Selma, interprétée par Léa Bac, est une jeune femme syrienne, emprisonnée par Daesh. Et en quelques secondes, l’immersion, les ambiances nous plongent dans un monde que nous préférerions ne pas connaître. Les chiffres, les reportages, les atrocités qui nous hantent prennent vie différemment grâce au pouvoir de la fiction. Fiction, sans affliction : pas d’apitoiement, mais l’occasion de rendre grâce à des personnages ancrés dans une réalité qui résonne dans l’actualité. Deux petites minutes qui en disent beaucoup plus que certains longs reportages.

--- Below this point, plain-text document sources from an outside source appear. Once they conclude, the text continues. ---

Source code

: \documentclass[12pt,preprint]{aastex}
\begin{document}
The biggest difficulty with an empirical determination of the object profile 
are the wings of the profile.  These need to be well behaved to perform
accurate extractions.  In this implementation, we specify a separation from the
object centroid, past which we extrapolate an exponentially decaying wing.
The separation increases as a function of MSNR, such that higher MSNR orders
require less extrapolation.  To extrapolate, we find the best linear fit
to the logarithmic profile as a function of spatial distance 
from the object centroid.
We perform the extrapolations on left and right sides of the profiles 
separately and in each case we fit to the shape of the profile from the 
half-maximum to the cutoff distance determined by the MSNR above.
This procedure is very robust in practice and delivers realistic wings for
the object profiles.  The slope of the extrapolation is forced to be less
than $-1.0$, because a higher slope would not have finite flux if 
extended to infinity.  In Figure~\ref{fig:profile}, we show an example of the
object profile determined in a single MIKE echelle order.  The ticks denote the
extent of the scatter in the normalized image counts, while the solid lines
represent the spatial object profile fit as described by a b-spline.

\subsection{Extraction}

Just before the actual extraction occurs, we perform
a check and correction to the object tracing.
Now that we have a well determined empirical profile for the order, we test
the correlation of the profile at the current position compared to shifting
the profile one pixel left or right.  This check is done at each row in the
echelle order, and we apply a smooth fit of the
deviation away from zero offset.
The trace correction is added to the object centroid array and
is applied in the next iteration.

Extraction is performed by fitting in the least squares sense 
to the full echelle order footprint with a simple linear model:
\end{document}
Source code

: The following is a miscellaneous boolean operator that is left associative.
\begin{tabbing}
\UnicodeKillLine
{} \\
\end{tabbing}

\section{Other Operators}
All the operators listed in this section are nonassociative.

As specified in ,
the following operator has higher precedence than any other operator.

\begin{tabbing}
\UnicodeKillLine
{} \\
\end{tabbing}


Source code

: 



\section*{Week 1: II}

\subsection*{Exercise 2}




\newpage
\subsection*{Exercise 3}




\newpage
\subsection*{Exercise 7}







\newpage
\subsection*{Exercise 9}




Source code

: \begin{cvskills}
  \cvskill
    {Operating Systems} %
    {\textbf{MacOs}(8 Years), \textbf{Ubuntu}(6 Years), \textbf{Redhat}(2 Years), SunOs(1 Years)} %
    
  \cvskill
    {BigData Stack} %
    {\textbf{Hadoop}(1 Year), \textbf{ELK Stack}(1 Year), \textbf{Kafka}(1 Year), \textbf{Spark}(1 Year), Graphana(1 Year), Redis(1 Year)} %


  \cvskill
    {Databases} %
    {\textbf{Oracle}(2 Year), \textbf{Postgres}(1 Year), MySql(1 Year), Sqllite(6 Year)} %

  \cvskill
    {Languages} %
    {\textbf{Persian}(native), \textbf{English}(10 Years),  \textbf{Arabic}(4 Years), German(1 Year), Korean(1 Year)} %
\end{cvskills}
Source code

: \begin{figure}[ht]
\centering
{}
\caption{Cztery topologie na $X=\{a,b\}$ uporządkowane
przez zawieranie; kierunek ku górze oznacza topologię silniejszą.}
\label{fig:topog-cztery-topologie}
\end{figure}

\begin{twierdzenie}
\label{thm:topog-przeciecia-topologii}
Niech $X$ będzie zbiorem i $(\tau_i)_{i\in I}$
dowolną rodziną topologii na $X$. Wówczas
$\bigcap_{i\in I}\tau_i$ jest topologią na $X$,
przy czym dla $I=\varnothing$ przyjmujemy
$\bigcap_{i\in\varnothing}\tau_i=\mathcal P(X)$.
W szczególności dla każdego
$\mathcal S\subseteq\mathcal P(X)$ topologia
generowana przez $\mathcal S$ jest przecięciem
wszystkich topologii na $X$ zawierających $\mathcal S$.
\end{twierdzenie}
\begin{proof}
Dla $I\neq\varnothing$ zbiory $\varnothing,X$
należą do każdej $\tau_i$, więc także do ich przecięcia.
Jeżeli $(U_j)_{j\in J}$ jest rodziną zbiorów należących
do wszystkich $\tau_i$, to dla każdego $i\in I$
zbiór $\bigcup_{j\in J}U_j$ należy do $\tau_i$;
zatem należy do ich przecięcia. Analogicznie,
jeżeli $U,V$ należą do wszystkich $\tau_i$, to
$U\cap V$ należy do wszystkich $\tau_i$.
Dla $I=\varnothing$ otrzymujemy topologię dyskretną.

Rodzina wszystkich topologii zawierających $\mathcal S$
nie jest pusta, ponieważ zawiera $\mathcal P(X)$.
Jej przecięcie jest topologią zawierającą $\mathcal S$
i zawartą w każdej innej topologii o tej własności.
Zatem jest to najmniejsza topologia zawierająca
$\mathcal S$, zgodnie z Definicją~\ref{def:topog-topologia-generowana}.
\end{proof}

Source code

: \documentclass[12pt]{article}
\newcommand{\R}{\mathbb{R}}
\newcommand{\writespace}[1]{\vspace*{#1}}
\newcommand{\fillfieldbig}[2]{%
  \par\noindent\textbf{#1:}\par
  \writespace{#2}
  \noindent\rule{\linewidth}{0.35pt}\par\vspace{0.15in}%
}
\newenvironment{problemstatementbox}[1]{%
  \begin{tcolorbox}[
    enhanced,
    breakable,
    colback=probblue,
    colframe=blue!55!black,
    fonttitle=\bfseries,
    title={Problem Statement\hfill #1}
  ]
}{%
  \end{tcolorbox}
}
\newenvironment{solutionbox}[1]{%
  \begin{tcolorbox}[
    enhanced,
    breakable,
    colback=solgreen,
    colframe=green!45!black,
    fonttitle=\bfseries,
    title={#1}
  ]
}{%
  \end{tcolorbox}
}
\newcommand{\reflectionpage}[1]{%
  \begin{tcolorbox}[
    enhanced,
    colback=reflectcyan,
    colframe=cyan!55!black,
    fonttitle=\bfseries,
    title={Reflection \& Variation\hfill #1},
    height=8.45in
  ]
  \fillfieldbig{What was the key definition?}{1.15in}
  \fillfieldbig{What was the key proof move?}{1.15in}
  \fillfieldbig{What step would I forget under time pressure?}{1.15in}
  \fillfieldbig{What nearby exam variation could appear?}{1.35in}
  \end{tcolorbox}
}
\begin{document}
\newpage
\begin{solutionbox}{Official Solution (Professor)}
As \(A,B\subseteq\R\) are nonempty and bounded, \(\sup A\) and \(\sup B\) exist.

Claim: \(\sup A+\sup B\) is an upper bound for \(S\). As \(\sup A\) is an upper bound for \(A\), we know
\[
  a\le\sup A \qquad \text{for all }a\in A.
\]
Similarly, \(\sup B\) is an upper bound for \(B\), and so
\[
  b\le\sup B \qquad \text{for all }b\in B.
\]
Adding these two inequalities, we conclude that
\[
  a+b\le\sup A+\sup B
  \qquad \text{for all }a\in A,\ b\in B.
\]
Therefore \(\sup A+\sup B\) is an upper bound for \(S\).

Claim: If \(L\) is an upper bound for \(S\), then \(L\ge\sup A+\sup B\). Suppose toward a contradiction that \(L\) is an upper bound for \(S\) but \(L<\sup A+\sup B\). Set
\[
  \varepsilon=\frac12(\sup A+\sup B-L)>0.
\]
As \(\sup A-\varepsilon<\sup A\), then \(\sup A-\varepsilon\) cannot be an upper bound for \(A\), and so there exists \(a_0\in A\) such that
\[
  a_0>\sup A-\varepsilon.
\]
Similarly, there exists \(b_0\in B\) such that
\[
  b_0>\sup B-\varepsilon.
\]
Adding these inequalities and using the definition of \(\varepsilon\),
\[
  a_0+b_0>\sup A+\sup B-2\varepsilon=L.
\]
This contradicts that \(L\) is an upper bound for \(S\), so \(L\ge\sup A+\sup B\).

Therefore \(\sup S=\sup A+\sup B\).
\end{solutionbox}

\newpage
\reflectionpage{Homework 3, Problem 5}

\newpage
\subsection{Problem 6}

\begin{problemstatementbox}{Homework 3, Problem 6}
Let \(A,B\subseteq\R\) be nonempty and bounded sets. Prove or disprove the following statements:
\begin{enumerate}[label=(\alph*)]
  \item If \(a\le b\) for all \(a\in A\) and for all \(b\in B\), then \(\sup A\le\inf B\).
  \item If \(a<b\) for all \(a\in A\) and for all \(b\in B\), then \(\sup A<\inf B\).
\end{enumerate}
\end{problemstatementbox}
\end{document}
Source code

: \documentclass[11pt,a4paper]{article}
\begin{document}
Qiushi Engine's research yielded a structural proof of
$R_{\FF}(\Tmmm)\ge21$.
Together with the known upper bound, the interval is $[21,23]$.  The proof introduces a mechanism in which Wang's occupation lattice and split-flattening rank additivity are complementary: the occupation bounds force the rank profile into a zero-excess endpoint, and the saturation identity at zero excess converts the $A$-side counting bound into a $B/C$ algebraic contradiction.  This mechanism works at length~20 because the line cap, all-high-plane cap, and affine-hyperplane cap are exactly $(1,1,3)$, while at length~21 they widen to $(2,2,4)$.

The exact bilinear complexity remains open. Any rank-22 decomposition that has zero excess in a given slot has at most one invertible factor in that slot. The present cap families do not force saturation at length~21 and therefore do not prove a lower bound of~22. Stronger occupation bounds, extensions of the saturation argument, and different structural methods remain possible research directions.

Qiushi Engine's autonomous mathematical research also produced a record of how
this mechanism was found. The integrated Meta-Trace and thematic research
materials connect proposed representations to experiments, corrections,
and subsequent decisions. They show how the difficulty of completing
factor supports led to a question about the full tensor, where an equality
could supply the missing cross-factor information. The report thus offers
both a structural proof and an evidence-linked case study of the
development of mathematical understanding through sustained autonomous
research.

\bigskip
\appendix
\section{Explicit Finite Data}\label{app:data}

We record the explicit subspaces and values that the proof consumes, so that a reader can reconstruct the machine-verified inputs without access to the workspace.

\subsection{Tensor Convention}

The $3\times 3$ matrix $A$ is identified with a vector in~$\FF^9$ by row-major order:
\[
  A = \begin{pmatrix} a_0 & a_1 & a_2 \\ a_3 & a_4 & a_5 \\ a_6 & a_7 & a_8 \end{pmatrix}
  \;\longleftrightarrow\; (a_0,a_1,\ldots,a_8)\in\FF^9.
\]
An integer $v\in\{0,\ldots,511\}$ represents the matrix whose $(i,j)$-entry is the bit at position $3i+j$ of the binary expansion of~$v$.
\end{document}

Le film emmène loin de ce qu’on imagine, et peut d’ailleurs être complété par le visionnage d’un autre film du Nikon Film Festival, édition 2016 : Salah Issad avait réalisé « Je suis l’inespéré » où l’on retrouvait la courageuse Selma quelque part à Lyon. Les effets de style étaient plus présents pour traduire l’impact émotionnel intense de retrouvailles… Personnellement, j’en avais eu des frissons. (même si il paraît que tout le monde n’est pas capable d’avoir des frissons au même moment, j’ai lu ça dans une étude pseudo-scientifique)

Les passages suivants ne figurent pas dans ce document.